◆ Input for this task ◆
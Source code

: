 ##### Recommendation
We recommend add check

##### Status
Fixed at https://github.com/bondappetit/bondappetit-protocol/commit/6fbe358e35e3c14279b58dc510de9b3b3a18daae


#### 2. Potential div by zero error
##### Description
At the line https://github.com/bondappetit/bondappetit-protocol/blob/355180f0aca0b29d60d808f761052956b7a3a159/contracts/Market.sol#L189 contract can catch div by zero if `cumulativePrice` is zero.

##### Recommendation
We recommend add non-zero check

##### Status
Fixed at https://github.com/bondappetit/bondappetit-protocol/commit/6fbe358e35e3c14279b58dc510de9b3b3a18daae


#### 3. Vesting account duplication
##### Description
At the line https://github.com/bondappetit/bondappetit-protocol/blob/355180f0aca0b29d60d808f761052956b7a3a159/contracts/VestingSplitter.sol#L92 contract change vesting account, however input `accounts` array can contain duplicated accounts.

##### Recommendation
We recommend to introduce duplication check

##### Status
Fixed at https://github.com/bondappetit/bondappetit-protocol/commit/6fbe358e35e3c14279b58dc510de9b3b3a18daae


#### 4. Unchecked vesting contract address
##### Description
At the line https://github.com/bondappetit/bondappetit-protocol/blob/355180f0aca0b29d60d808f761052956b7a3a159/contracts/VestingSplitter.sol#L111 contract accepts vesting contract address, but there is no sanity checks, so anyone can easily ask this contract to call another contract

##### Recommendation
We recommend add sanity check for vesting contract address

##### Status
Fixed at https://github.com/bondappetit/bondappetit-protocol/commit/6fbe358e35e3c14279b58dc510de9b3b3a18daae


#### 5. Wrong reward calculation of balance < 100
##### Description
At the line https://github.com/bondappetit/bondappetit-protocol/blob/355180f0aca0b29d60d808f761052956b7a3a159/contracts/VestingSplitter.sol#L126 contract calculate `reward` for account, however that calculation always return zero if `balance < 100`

◆ Problem to solve ◆
Find the string "calculation" in the listing and copy every line in which it occurs.

◆ Answer to the exercise ◆
#### 5. Wrong reward calculation of balance < 100
At the line https://github.com/bondappetit/bondappetit-protocol/blob/355180f0aca0b29d60d808f761052956b7a3a159/contracts/VestingSplitter.sol#L126 contract calculate `reward` for account, however that calculation always return zero if `balance < 100`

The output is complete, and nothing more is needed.